Нам, не знающим Индию, представляется, что образы Киплинга правдивы, ведь мы тоже видели и солдат, и правителей, и мы узнаём Человека, когда встречаем его в книге. А у Киплинга мы встречаем его всякий раз, как переворачиваем страницу. Но особенно поразительно проявляется его дар вдыхать жизнь в свои персонажи, когда он описывает прошедшие или грядущие эпохи. Никто из писателей не проник глубже его в подлинную сущность людей, независимо от времени и места. Этому было посвящено уже первое стихотворение его первого сборника:
Унаследовав изъяны
Предка-полуобезьяны,
Мы их сохранили, как святыни.
У Хеопса-фараона
Спёр подрядчик миллионы
И секрет во время о́но
Заложил в основу пирамиды.
. . . . . . . . . . . . .
Этой песней безыскусной
Подвожу итог я грустный —
Неизменна кривда в человеке:
Согрешив первоначально,
Он грешит официально
И в грехе пребудет он вовеки![193]
Эту тему Киплинг успешно продолжил в книге «Пак с Волшебных холмов». В ней он описывает кельтов, римлян, саксов, нормандцев как живых людей, с такими же, как и у нас, потребностями и чувствами.
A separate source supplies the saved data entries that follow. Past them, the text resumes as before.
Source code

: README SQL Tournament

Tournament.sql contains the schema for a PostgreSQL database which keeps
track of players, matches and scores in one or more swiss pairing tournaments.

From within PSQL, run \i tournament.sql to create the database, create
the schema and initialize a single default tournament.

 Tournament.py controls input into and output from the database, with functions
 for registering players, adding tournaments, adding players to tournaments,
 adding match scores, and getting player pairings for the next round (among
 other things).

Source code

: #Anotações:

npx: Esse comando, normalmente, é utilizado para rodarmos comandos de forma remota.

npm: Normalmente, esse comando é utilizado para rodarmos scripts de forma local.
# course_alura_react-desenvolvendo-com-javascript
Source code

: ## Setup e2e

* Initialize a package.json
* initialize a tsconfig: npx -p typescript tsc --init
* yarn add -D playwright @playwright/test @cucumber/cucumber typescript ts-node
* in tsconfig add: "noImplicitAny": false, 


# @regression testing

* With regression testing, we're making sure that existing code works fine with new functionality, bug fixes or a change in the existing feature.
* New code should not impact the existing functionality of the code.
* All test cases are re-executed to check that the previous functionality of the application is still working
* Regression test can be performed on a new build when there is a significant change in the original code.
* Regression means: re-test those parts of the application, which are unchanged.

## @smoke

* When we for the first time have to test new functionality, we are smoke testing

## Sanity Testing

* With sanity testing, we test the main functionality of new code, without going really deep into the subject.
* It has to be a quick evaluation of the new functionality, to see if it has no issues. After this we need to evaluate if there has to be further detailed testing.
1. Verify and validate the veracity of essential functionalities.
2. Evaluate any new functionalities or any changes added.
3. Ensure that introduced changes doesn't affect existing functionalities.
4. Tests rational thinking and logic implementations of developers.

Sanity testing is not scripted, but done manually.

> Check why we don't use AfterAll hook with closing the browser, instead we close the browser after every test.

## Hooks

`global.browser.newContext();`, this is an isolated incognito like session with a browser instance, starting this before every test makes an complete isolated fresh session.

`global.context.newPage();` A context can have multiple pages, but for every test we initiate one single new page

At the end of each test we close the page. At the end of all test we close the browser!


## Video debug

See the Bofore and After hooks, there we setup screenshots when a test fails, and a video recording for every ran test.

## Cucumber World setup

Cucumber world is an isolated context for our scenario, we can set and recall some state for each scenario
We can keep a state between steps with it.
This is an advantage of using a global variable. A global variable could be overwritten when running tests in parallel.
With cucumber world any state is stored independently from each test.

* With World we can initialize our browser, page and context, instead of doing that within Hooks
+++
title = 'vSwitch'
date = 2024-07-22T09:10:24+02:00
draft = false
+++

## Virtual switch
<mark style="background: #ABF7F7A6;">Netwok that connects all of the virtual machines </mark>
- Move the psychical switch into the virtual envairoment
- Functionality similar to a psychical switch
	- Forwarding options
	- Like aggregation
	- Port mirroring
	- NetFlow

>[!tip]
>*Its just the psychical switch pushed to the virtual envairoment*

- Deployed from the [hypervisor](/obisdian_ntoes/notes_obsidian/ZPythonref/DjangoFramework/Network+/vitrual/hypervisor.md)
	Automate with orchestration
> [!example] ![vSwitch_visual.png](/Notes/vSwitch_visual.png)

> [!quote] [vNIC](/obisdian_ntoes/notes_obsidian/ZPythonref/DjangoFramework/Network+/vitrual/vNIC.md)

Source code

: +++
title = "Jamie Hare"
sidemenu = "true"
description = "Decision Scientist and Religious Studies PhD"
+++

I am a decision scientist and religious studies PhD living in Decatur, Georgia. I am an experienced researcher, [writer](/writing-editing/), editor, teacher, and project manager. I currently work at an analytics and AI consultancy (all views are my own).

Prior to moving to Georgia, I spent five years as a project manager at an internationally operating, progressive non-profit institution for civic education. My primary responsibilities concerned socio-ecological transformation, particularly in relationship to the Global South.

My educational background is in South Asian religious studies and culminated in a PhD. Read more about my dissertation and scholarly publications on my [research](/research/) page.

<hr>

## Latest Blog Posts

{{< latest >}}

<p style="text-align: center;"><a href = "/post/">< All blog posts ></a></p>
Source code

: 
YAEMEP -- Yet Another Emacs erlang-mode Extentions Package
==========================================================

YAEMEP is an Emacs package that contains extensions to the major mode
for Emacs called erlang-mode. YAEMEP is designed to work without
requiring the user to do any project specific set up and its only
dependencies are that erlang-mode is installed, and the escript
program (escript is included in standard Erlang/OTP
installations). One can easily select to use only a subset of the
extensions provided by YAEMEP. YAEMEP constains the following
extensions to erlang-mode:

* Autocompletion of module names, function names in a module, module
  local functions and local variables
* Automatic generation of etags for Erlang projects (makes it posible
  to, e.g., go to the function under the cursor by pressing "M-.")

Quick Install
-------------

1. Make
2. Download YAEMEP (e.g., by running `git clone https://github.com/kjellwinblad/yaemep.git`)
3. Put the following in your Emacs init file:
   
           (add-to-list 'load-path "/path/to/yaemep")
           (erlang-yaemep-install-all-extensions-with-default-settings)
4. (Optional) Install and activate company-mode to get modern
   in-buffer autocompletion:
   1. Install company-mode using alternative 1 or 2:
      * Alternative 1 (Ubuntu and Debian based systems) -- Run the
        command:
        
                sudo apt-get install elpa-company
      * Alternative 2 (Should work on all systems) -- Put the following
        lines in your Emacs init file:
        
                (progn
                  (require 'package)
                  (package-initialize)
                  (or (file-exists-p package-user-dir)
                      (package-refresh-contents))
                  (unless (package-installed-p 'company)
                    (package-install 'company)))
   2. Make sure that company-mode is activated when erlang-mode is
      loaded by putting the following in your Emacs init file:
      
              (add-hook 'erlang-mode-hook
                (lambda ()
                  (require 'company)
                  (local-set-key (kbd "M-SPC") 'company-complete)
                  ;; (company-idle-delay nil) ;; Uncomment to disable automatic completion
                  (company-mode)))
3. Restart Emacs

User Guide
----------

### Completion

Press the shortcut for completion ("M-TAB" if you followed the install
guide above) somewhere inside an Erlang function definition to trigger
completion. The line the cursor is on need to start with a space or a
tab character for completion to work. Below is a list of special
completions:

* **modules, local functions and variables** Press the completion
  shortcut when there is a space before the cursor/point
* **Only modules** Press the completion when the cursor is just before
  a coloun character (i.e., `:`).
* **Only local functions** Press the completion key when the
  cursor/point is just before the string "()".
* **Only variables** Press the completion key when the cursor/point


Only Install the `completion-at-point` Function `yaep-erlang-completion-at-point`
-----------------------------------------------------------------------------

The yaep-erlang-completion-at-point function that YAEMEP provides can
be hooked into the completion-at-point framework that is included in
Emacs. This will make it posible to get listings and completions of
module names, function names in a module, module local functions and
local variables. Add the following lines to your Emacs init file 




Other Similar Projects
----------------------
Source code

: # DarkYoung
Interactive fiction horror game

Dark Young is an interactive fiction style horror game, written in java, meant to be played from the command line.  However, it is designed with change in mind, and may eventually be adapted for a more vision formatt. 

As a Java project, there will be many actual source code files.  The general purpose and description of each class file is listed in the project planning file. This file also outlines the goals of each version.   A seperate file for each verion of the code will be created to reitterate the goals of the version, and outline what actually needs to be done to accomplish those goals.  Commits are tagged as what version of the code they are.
Разве со времен Цезаря изменилось человеческое тело и связанные с ним ощущения? Возможно, мы не столь свирепы, немного более милосердны, обладаем несколько бо́льшим запасом знаний, однако сущность та же. Любовь, честолюбие, качества командира, тяготы жизни солдата – все это по-прежнему остается. Киплинг рисует римлян времен завования Британии как английских солдат в Индии. Но это не анахронизм (у Киплинга достаточно такта), а перемещение во времени.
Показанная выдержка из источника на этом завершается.